* _Raw data_:
===============

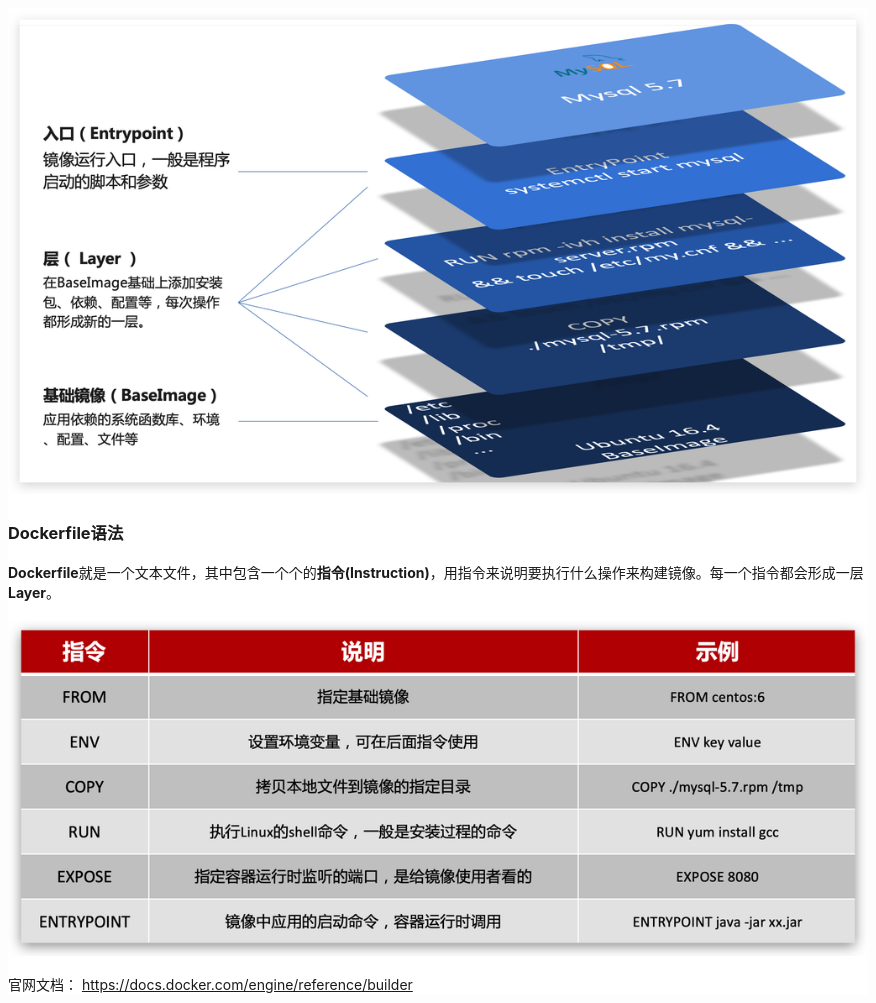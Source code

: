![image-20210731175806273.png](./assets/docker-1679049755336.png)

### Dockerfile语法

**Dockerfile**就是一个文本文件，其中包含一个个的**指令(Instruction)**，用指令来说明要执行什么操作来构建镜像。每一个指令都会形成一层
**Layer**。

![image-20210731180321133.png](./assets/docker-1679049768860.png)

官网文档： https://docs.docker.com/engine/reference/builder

===============

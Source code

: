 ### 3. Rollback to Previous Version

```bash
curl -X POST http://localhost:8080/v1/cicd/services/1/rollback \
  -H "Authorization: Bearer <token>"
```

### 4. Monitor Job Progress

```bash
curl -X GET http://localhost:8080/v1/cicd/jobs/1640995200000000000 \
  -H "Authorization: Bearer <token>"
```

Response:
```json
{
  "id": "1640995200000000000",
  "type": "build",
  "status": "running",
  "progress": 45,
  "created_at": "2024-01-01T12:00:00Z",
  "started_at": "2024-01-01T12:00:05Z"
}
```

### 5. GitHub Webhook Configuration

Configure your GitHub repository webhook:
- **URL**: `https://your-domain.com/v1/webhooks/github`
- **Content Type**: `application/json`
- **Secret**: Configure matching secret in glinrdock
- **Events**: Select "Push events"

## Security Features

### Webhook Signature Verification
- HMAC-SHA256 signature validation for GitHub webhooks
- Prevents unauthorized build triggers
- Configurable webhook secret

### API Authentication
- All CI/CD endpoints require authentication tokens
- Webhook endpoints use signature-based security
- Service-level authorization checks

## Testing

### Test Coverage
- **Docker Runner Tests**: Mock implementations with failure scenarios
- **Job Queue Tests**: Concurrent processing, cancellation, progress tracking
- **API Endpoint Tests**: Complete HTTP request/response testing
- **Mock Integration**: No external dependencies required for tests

===============

* _Task to carry out_:
From the entries, copy every line in which the word "curl" occurs.

* _Task solution_:
curl -X POST http://localhost:8080/v1/cicd/services/1/rollback \
curl -X GET http://localhost:8080/v1/cicd/jobs/1640995200000000000 \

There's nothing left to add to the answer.